Team 1: Investigation on Geriatric Assessment Based Features and Prediction on Relative Dose Intensity in Chemotherapy

Members: Xinyu Cai, Minghui Cen, Yaxin Yang, Yilin Zhou

For this project, the Wilmot Cancer Institute’s Geriatric Oncology Research team sought to improve the effectiveness of their chemotherapy treatments and provide more precise methods to clinicians. Students were tasked with predicting the effectiveness of treatments by utilizing geriatric assessment-based features that emphasize quality of life and functional capacity. To achieve this goal, the team refined the data preprocessing pipeline and built predictive models, such as Random Forest and Logistic Regression. Although this process produced acceptable test results, the results were not constructive enough to aid clinicians. Consequently the team changed their focus, applying different feature selection approaches to the dataset (e.g. Elastic Net) and providing suggestions for future cancer studies, such as collecting more features on older patients’ physical state during geriatric assessments.

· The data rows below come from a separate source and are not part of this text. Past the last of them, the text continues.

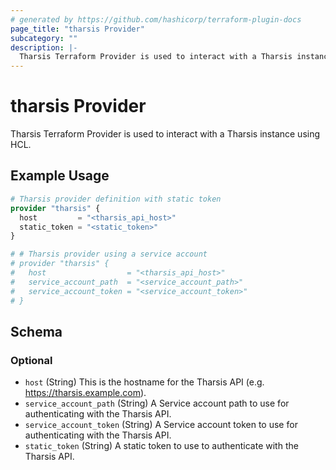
 ```yaml
---
# generated by https://github.com/hashicorp/terraform-plugin-docs
page_title: "tharsis Provider"
subcategory: ""
description: |-
  Tharsis Terraform Provider is used to interact with a Tharsis instance using HCL.
---
```


# tharsis Provider

Tharsis Terraform Provider is used to interact with a Tharsis instance using HCL.

## Example Usage

```terraform
# Tharsis provider definition with static token
provider "tharsis" {
  host         = "<tharsis_api_host>"
  static_token = "<static_token>"
}

# # Tharsis provider using a service account
# provider "tharsis" {
#   host                  = "<tharsis_api_host>"
#   service_account_path  = "<service_account_path>"
#   service_account_token = "<service_account_token>"
# }
```

<!-- schema generated by tfplugindocs -->
## Schema

### Optional

- `host` (String) This is the hostname for the Tharsis API (e.g. https://tharsis.example.com).
- `service_account_path` (String) A Service account path to use for authenticating with the Tharsis API.
- `service_account_token` (String) A Service account token to use for authenticating with the Tharsis API.
- `static_token` (String) A static token to use to authenticate with the Tharsis API.
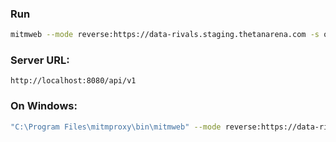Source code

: ### Run

```sh
mitmweb --mode reverse:https://data-rivals.staging.thetanarena.com -s open_box.py
```

### Server URL:
`http://localhost:8080/api/v1`


### On Windows:
```sh
"C:\Program Files\mitmproxy\bin\mitmweb" --mode reverse:https://data-rivals.staging.thetanarena.com -s open_box.py
```
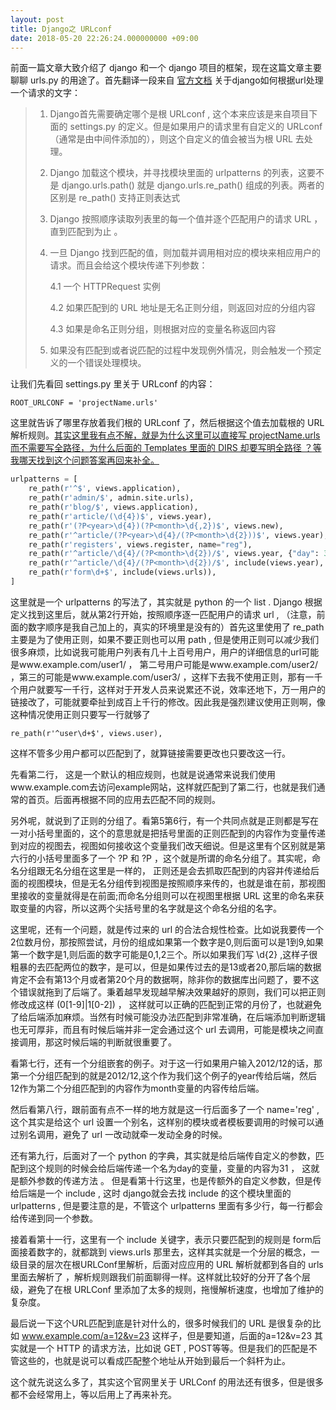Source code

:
 ```yaml
---
layout: post
title: Django之 URLconf
date: 2018-05-20 22:26:24.000000000 +09:00
---
```


前面一篇文章大致介绍了 django 和一个 django 项目的框架，现在这篇文章主要聊聊 urls.py 的用途了。首先翻译一段来自 [官方文档](https://docs.djangoproject.com/en/2.0/topics/http/urls/) 关于django如何根据url处理一个请求的文字：

> 1. Django首先需要确定哪个是根 URLconf , 这个本来应该是来自项目下面的 settings.py 的定义。但是如果用户的请求里有自定义的 URLconf （通常是由中间件添加的），则这个自定义的值会被当为根 URL 去处理。
>
> 2. Django 加载这个模块，并寻找模块里面的 urlpatterns 的列表，这要不是 django.urls.path() 就是 django.urls.re_path() 组成的列表。两者的区别是 re_path() 支持正则表达式
>
> 3. Django 按照顺序读取列表里的每一个值并逐个匹配用户的请求 URL ， 直到匹配到为止 。
>
> 4. 一旦 Django 找到匹配的值，则加载并调用相对应的模块来相应用户的请求。而且会给这个模块传递下列参数：
>
>    4.1 一个 HTTPRequest 实例
>
>    4.2 如果匹配到的 URL 地址是无名正则分组，则返回对应的分组内容
>
>    4.3 如果是命名正则分组，则根据对应的变量名称返回内容
>
> 5. 如果没有匹配到或者说匹配的过程中发现例外情况，则会触发一个预定义的一个错误处理模块。

让我们先看回 settings.py 里关于 URLconf 的内容：

`ROOT_URLCONF = 'projectName.urls'`

这里就告诉了哪里存放着我们根的 URLconf 了，然后根据这个值去加载根的 URL 解析规则。<u>其实这里我有点不解，就是为什么这里可以直接写 projectName.urls 而不需要写全路径，为什么后面的 Templates 里面的 DIRS 却要写明全路径 ？等我哪天找到这个问题答案再回来补全。</u>

```python
urlpatterns = [
    re_path(r'^$', views.application),
    re_path(r'admin/$', admin.site.urls),
    re_path(r'blog/$', views.application),
    re_path(r'article/(\d{4})$', views.year),
    re_path(r'(?P<year>\d{4})(?P<month>\d{,2})$', views.new),
    re_path(r'^article/(?P<year>\d{4}/(?P<month>\d{2}))$', views.year),
    re_path(r'registers', views.register, name="reg"),
    re_path(r'^article/\d{4}/(?P<month>\d{2})/$', views.year, {"day": 31}),
    re_path(r'^article/\d{4}/(?P<month>\d{2})/$', include(views.year), {"day": 31}),
    re_path(r'form\d+$', include(views.urls)),
]
```

这里就是一个 urlpatterns 的写法了，其实就是 python 的一个 list . Django 根据定义找到这里后，就从第2行开始，按照顺序逐一匹配用户的请求 url , （注意，前面的数字顺序是我自己加上的，真实的环境里是没有的）首先这里使用了 re_path 主要是为了使用正则，如果不要正则也可以用 path , 但是使用正则可以减少我们很多麻烦，比如说我可能用户列表有几十上百号用户，用户的详细信息的url可能是www.example.com/user1/ ， 第二号用户可能是www.example.com/user2/ ，第三的可能是www.example.com/user3/ ，这样下去我不使用正则，那有一千个用户就要写一千行，这样对于开发人员来说累还不说，效率还地下，万一用户的链接改了，可能就要牵扯到成百上千行的修改。因此我是强烈建议使用正则啊，像这种情况使用正则只要写一行就够了

`re_path(r'^user\d+$', views.user),`

这样不管多少用户都可以匹配到了，就算链接需要更改也只要改这一行。

先看第二行， 这是一个默认的相应规则，也就是说通常来说我们使用www.example.com去访问example网站，这样就匹配到了第二行，也就是我们通常的首页。后面再根据不同的应用去匹配不同的规则。

另外呢，就说到了正则的分组了。看第5第6行，有一个共同点就是正则都是写在一对小括号里面的，这个的意思就是把括号里面的正则匹配到的内容作为变量传递到对应的视图去，视图如何接收这个变量我们改天细说。但是这里有个区别就是第六行的小括号里面多了一个 ?P<year> 和 ?P<month> ，这个就是所谓的命名分组了。其实呢，命名分组跟无名分组在这里是一样的， 正则还是会去抓取匹配到的内容并传递给后面的视图模块，但是无名分组传到视图是按照顺序来传的，也就是谁在前，那视图里接收的变量就得是在前面;而命名分组则可以在视图里根据 URL 这里的命名来获取变量的内容，所以这两个尖括号里的名字就是这个命名分组的名字。

这里呢，还有一个问题，就是传过来的 url 的合法合规性检查。比如说我要传一个2位数月份，那按照尝试，月份的组成如果第一个数字是0,则后面可以是1到9,如果第一个数字是1,则后面的数字可能是0,1,2三个。所以如果我们写 \d{2} ,这样子很粗暴的去匹配两位的数字，是可以，但是如果传过去的是13或者20,那后端的数据肯定不会有第13个月或者第20个月的数据啊，除非你的数据库出问题了，要不这个错误就拖到了后端了。秉着越早发现越早解决效果越好的原则，我们可以把正则修改成这样 (0[1-9]|1[0-2]) ， 这样就可以正确的匹配到正常的月份了，也就避免了给后端添加麻烦。当然有时候可能没办法匹配到非常准确，在后端添加判断逻辑也无可厚非，而且有时候后端并非一定会通过这个 url 去调用，可能是模块之间直接调用，那这时候后端的判断就很重要了。

看第七行，还有一个分组嵌套的例子。对于这一行如果用户输入2012/12的话，那第一个分组匹配到的就是2012/12,这个作为我们这个例子的year传给后端，然后12作为第二个分组匹配到的内容作为month变量的内容传给后端。

然后看第八行，跟前面有点不一样的地方就是这一行后面多了一个 name='reg' , 这个其实是给这个 url  设置一个别名，这样别的模块或者模板要调用的时候可以通过别名调用，避免了 url 一改动就牵一发动全身的时候。

还有第九行，后面对了一个 python 的字典，其实就是给后端传自定义的参数，匹配到这个规则的时候会给后端传递一个名为day的变量，变量的内容为31 ， 这就是额外参数的传递方法 。 但是看第十行这里，也是传额外的自定义参数，但是传给后端是一个 include , 这时 django就会去找 include 的这个模块里面的 urlpatterns , 但是要注意的是，不管这个 urlpatterns 里面有多少行，每一行都会给传递到同一个参数。

接着看第十一行，这里有一个 include 关键字，表示只要匹配到的规则是 form后面接着数字的，就都跳到 views.urls 那里去，这样其实就是一个分层的概念，一级目录的层次在根URLConf里解析，后面对应应用的 URL 解析就都到各自的 urls 里面去解析了 ，解析规则跟我们前面聊得一样。这样就比较好的分开了各个层级，避免了在根 URLConf 里添加了太多的规则，拖慢解析速度，也增加了维护的复杂度。

最后说一下这个URL匹配到底是针对什么的，很多时候我们的 URL 是很复杂的比如 www.example.com/a=12&v=23 这样子，但是要知道，后面的a=12&v=23 其实就是一个 HTTP 的请求方法，比如说 GET , POST等等。但是我们的匹配是不管这些的，也就是说可以看成匹配整个地址从开始到最后一个斜杆为止。

这个就先说这么多了，其实这个官网里关于 URLConf 的用法还有很多，但是很多都不会经常用上，等以后用上了再来补充。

Team 2: Predicting COVID Survival as a Function of Demographics and Ventilator Priority

Members: Walter Burnett, Derek Caramella, Ezgi Siir Kibris, Nefle Nesli

The goal of this project was to uncover whether demographic disparities exist in URMC’s COVID-19 survival outcomes and initial triage priorities, and to assess whether URMC’s current ventilator priority classification accurately predicts COVID survival. To achieve this goal, the team utilized four hyper-parameter tuned machine learning models: (1) decision tree, (2) logistic regression, (3) random forest, and (4) Support Vector Machine (SVM). After comparing the accuracy, precision, recall, and AUC score metrics for each model, students determined that the decision tree model (entropy, three levels) maximized their prediction power. The decision tree ultimately predicted that patients with blue assessment scores who are above 74 years old have low survival outcomes. Students also confirmed that URMC’s current ventilator priority system is an accurate predictor of survival, and that there are no significant demographic disparities in the survival outcomes or predictive values of initial triage priorities.